Task description:
Exclude the pictures; give every entry again exactly as written.

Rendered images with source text
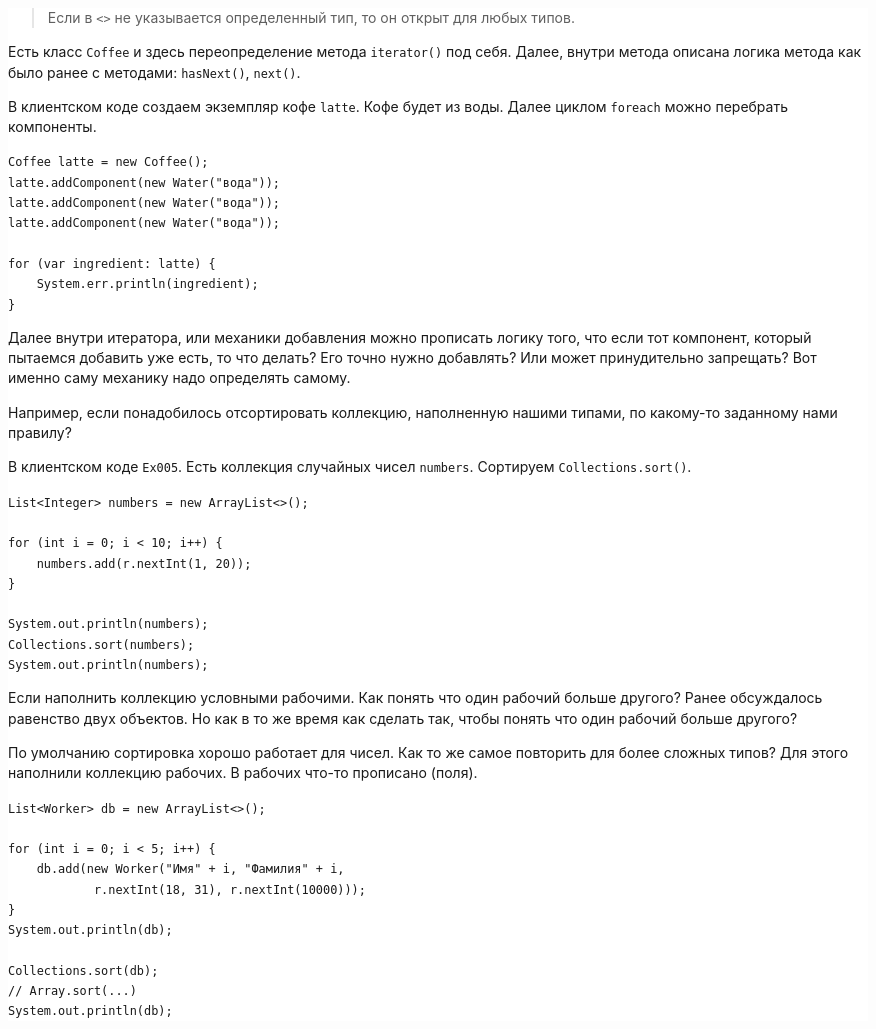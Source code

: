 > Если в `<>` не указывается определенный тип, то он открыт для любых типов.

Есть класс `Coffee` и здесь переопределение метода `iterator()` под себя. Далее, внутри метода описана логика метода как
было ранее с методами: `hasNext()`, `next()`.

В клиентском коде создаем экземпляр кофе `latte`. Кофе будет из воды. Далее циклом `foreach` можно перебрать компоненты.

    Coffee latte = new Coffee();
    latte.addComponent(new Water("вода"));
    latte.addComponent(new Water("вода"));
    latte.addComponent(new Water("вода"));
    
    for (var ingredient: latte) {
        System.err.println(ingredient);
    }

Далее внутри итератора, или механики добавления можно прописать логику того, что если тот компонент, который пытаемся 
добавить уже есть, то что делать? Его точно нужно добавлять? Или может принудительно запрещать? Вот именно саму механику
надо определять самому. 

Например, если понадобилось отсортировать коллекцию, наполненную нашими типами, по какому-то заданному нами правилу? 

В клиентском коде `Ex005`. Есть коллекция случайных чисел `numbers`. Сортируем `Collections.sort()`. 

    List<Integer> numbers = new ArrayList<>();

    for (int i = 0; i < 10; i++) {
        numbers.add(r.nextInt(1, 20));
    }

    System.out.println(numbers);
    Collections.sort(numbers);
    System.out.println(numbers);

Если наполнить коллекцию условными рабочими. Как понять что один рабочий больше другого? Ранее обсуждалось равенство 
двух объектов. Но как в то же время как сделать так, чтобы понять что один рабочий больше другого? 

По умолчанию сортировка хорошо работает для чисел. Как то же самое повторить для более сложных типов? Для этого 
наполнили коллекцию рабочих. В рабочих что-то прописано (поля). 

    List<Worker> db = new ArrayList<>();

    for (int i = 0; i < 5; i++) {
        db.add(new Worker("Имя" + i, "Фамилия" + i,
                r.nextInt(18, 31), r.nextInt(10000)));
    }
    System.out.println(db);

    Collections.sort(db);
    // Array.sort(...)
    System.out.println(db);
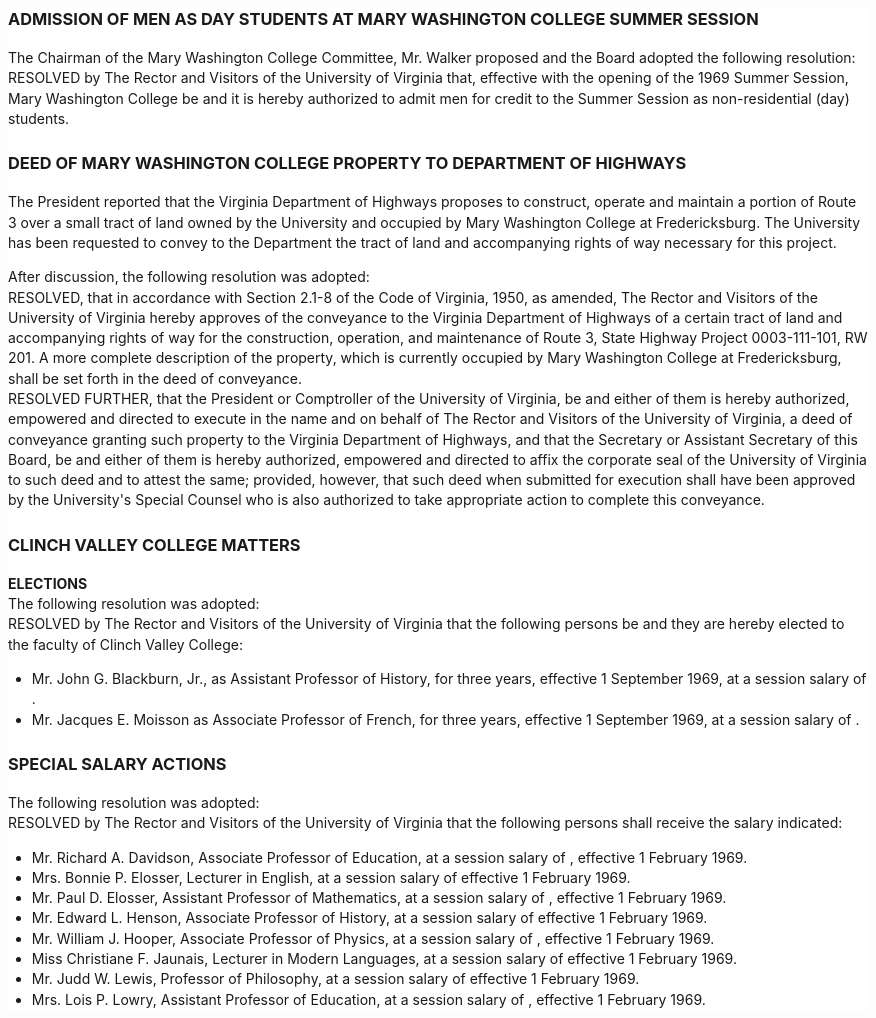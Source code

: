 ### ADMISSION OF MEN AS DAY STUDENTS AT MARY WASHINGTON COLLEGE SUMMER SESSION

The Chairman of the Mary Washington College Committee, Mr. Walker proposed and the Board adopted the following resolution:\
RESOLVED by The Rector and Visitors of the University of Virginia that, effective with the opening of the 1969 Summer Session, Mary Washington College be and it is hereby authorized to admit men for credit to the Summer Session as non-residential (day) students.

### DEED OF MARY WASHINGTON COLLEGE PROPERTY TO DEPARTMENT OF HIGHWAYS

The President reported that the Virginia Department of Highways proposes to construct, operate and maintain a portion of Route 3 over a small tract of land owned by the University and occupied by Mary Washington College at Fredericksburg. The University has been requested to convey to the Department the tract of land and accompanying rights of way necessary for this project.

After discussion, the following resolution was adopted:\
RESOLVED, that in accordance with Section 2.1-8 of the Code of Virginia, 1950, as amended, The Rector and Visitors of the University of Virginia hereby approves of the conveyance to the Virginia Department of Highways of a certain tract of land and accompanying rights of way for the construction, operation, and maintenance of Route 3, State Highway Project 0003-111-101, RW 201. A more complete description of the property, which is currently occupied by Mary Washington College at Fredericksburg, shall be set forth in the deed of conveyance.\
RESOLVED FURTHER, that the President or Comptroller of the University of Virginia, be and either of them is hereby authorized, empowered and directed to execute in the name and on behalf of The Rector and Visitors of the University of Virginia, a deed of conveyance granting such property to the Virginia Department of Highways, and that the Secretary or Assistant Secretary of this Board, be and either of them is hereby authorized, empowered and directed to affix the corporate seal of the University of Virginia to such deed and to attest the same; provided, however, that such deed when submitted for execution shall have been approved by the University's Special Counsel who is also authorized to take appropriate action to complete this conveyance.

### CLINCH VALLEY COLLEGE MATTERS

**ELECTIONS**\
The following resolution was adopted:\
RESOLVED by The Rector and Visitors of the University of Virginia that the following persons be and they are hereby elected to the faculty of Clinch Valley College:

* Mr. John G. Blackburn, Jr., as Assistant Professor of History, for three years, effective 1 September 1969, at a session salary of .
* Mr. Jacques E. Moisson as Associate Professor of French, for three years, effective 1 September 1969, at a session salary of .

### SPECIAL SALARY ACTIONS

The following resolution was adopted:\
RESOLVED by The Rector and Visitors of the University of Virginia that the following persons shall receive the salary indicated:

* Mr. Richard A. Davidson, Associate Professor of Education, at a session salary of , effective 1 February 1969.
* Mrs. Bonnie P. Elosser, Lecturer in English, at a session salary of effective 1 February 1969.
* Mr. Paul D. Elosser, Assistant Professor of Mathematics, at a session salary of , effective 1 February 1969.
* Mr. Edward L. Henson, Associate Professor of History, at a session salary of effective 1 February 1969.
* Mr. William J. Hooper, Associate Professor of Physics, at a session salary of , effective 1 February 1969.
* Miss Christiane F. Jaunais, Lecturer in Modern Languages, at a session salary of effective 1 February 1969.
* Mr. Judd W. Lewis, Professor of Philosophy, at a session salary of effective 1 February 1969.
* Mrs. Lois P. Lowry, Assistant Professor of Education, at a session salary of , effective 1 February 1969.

Answer section:
Source code

: > Если в `<>` не указывается определенный тип, то он открыт для любых типов.

Есть класс `Coffee` и здесь переопределение метода `iterator()` под себя. Далее, внутри метода описана логика метода как
было ранее с методами: `hasNext()`, `next()`.

В клиентском коде создаем экземпляр кофе `latte`. Кофе будет из воды. Далее циклом `foreach` можно перебрать компоненты.

    Coffee latte = new Coffee();
    latte.addComponent(new Water("вода"));
    latte.addComponent(new Water("вода"));
    latte.addComponent(new Water("вода"));
    
    for (var ingredient: latte) {
        System.err.println(ingredient);
    }

Далее внутри итератора, или механики добавления можно прописать логику того, что если тот компонент, который пытаемся 
добавить уже есть, то что делать? Его точно нужно добавлять? Или может принудительно запрещать? Вот именно саму механику
надо определять самому. 

Например, если понадобилось отсортировать коллекцию, наполненную нашими типами, по какому-то заданному нами правилу? 

В клиентском коде `Ex005`. Есть коллекция случайных чисел `numbers`. Сортируем `Collections.sort()`. 

    List<Integer> numbers = new ArrayList<>();

    for (int i = 0; i < 10; i++) {
        numbers.add(r.nextInt(1, 20));
    }

    System.out.println(numbers);
    Collections.sort(numbers);
    System.out.println(numbers);

Если наполнить коллекцию условными рабочими. Как понять что один рабочий больше другого? Ранее обсуждалось равенство 
двух объектов. Но как в то же время как сделать так, чтобы понять что один рабочий больше другого? 

По умолчанию сортировка хорошо работает для чисел. Как то же самое повторить для более сложных типов? Для этого 
наполнили коллекцию рабочих. В рабочих что-то прописано (поля). 

    List<Worker> db = new ArrayList<>();

    for (int i = 0; i < 5; i++) {
        db.add(new Worker("Имя" + i, "Фамилия" + i,
                r.nextInt(18, 31), r.nextInt(10000)));
    }
    System.out.println(db);

    Collections.sort(db);
    // Array.sort(...)
    System.out.println(db);
Source code

: ### ADMISSION OF MEN AS DAY STUDENTS AT MARY WASHINGTON COLLEGE SUMMER SESSION

The Chairman of the Mary Washington College Committee, Mr. Walker proposed and the Board adopted the following resolution:\
RESOLVED by The Rector and Visitors of the University of Virginia that, effective with the opening of the 1969 Summer Session, Mary Washington College be and it is hereby authorized to admit men for credit to the Summer Session as non-residential (day) students.

### DEED OF MARY WASHINGTON COLLEGE PROPERTY TO DEPARTMENT OF HIGHWAYS

The President reported that the Virginia Department of Highways proposes to construct, operate and maintain a portion of Route 3 over a small tract of land owned by the University and occupied by Mary Washington College at Fredericksburg. The University has been requested to convey to the Department the tract of land and accompanying rights of way necessary for this project.

After discussion, the following resolution was adopted:\
RESOLVED, that in accordance with Section 2.1-8 of the Code of Virginia, 1950, as amended, The Rector and Visitors of the University of Virginia hereby approves of the conveyance to the Virginia Department of Highways of a certain tract of land and accompanying rights of way for the construction, operation, and maintenance of Route 3, State Highway Project 0003-111-101, RW 201. A more complete description of the property, which is currently occupied by Mary Washington College at Fredericksburg, shall be set forth in the deed of conveyance.\
RESOLVED FURTHER, that the President or Comptroller of the University of Virginia, be and either of them is hereby authorized, empowered and directed to execute in the name and on behalf of The Rector and Visitors of the University of Virginia, a deed of conveyance granting such property to the Virginia Department of Highways, and that the Secretary or Assistant Secretary of this Board, be and either of them is hereby authorized, empowered and directed to affix the corporate seal of the University of Virginia to such deed and to attest the same; provided, however, that such deed when submitted for execution shall have been approved by the University's Special Counsel who is also authorized to take appropriate action to complete this conveyance.

### CLINCH VALLEY COLLEGE MATTERS

**ELECTIONS**\
The following resolution was adopted:\
RESOLVED by The Rector and Visitors of the University of Virginia that the following persons be and they are hereby elected to the faculty of Clinch Valley College:

* Mr. John G. Blackburn, Jr., as Assistant Professor of History, for three years, effective 1 September 1969, at a session salary of .
* Mr. Jacques E. Moisson as Associate Professor of French, for three years, effective 1 September 1969, at a session salary of .

### SPECIAL SALARY ACTIONS

The following resolution was adopted:\
RESOLVED by The Rector and Visitors of the University of Virginia that the following persons shall receive the salary indicated:

* Mr. Richard A. Davidson, Associate Professor of Education, at a session salary of , effective 1 February 1969.
* Mrs. Bonnie P. Elosser, Lecturer in English, at a session salary of effective 1 February 1969.
* Mr. Paul D. Elosser, Assistant Professor of Mathematics, at a session salary of , effective 1 February 1969.
* Mr. Edward L. Henson, Associate Professor of History, at a session salary of effective 1 February 1969.
* Mr. William J. Hooper, Associate Professor of Physics, at a session salary of , effective 1 February 1969.
* Miss Christiane F. Jaunais, Lecturer in Modern Languages, at a session salary of effective 1 February 1969.
* Mr. Judd W. Lewis, Professor of Philosophy, at a session salary of effective 1 February 1969.
* Mrs. Lois P. Lowry, Assistant Professor of Education, at a session salary of , effective 1 February 1969.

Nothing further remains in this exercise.